Top of MATERIAL PROVIDED

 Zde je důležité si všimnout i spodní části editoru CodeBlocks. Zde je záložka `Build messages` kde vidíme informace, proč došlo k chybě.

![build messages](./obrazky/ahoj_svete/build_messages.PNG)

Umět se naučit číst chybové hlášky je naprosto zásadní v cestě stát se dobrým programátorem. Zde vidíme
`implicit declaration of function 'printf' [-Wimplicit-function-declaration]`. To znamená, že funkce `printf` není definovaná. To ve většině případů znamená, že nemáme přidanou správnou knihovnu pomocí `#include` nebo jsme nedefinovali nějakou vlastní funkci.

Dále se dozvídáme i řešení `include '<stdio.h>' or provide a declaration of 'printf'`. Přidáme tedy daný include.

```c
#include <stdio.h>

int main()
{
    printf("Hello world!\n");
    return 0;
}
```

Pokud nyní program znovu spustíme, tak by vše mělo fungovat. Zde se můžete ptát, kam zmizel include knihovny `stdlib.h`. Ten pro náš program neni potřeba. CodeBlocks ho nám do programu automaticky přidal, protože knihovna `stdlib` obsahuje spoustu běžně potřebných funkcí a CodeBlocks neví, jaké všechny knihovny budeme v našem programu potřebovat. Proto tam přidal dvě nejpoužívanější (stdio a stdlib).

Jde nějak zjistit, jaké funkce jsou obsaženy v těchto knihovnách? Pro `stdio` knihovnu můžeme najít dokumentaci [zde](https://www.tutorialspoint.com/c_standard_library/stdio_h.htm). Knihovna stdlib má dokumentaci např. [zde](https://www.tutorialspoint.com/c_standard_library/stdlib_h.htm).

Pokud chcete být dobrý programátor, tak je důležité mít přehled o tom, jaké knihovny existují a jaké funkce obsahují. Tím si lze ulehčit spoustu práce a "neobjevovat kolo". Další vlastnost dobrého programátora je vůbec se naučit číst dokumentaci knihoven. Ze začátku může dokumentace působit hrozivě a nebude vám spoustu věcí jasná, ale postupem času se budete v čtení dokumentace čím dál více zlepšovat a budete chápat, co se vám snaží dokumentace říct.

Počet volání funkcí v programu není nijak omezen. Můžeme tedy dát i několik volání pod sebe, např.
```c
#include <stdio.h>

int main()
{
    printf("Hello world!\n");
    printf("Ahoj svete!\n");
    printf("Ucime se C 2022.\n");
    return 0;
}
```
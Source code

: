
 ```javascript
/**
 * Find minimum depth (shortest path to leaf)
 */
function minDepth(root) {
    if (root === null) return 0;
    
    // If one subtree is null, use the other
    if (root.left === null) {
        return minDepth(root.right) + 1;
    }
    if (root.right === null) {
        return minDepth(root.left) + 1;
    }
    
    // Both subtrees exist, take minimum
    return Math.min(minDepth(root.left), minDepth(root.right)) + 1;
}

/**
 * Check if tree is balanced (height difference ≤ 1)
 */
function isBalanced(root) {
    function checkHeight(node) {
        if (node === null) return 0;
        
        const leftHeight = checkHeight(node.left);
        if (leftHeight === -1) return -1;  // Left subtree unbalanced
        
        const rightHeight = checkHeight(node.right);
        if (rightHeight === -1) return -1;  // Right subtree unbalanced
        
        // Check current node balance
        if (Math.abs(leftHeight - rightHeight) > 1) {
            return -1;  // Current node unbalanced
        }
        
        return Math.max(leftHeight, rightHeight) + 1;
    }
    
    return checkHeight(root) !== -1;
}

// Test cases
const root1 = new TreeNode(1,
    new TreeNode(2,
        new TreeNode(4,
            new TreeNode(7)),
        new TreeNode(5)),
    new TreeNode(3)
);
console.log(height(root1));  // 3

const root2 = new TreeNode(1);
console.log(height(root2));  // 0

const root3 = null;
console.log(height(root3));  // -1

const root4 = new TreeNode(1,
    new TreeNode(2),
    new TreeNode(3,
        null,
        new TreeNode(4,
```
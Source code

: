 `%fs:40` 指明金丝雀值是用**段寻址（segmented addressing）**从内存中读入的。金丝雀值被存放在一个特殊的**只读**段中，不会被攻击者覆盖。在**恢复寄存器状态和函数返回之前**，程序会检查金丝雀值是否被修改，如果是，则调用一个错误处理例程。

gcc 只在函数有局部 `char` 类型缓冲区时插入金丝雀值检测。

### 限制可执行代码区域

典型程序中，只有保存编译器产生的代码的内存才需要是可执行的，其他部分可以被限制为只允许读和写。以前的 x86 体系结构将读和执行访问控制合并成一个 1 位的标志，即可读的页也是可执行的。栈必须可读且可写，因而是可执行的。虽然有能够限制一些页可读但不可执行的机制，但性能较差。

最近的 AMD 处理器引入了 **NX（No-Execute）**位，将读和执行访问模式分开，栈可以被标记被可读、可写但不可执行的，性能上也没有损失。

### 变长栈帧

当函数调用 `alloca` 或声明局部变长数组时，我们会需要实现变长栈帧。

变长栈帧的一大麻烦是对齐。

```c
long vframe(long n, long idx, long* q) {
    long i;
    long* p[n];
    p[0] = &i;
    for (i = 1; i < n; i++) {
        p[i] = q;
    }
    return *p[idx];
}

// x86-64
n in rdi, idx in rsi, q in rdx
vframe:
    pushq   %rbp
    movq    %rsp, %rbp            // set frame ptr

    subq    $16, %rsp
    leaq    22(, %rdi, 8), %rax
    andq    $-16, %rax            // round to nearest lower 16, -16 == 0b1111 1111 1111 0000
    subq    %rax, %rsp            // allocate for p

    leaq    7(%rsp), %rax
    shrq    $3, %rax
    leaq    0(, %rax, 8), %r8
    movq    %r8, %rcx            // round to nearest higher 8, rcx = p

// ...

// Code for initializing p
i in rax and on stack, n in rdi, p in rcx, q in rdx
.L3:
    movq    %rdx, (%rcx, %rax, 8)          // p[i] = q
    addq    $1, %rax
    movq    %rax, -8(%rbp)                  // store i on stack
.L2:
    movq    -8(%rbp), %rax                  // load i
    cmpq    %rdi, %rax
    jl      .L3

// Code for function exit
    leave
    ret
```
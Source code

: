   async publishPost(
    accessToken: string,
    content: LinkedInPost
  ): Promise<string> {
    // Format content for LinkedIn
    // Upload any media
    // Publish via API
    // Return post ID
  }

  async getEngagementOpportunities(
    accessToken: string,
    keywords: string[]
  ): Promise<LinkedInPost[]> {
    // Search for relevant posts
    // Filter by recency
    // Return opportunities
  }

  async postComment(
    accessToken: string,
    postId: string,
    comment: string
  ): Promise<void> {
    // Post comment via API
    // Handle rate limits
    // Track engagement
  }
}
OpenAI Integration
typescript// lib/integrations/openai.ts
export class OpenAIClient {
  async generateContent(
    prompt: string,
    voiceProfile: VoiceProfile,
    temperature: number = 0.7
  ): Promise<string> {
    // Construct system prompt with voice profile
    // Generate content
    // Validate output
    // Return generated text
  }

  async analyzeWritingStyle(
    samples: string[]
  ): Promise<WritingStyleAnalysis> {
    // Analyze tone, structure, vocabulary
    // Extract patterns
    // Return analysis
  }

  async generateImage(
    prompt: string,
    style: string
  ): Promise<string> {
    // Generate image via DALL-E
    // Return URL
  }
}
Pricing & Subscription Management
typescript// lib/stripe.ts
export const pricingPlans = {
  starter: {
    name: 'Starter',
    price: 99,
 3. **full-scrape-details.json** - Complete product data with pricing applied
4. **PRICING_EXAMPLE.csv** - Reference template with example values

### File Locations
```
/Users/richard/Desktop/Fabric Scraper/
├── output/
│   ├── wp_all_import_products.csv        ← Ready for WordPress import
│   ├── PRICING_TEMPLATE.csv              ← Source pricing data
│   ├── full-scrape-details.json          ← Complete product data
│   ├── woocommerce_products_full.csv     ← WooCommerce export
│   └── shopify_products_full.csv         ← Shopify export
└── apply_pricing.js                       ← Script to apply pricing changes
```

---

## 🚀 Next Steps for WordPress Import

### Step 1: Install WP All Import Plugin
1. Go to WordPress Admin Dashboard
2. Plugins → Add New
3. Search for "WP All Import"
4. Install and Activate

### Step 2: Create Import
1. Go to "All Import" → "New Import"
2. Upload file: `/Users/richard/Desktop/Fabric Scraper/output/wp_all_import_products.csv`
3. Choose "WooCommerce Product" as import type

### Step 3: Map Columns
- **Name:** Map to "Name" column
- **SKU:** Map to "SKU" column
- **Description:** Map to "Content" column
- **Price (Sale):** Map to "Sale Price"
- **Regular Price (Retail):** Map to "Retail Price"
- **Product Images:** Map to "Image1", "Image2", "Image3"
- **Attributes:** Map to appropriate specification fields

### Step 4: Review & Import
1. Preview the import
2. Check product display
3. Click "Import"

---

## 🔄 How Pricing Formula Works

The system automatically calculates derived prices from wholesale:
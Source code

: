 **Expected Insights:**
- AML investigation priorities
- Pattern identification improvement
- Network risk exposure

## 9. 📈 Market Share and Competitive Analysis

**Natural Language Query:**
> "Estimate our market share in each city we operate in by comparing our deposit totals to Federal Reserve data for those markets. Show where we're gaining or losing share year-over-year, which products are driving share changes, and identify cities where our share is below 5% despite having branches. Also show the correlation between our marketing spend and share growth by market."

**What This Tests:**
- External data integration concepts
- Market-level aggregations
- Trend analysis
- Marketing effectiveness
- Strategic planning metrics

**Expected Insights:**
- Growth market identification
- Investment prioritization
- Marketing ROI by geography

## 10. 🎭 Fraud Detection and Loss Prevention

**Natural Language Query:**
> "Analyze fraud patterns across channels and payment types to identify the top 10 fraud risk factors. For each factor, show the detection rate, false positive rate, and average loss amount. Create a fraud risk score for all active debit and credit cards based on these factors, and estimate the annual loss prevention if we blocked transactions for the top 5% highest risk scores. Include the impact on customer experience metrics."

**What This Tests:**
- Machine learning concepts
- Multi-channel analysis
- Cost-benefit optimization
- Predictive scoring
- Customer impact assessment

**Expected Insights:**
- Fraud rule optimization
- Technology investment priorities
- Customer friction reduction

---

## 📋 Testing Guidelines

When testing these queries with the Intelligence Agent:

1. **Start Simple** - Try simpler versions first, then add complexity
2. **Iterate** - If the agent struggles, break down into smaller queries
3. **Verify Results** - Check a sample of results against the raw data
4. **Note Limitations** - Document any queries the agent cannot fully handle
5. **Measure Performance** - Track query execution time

Bottom of MATERIAL PROVIDED

- [WHAT YOU WILL DO]:
Copy out every line of the records that the string "declaration" appears in.

- [SOLUTION TO THIS EXERCISE]:
`implicit declaration of function 'printf' [-Wimplicit-function-declaration]`. To znamená, že funkce `printf` není definovaná. To ve většině případů znamená, že nemáme přidanou správnou knihovnu pomocí `#include` nebo jsme nedefinovali nějakou vlastní funkci.
Dále se dozvídáme i řešení `include '<stdio.h>' or provide a declaration of 'printf'`. Přidáme tedy daný include.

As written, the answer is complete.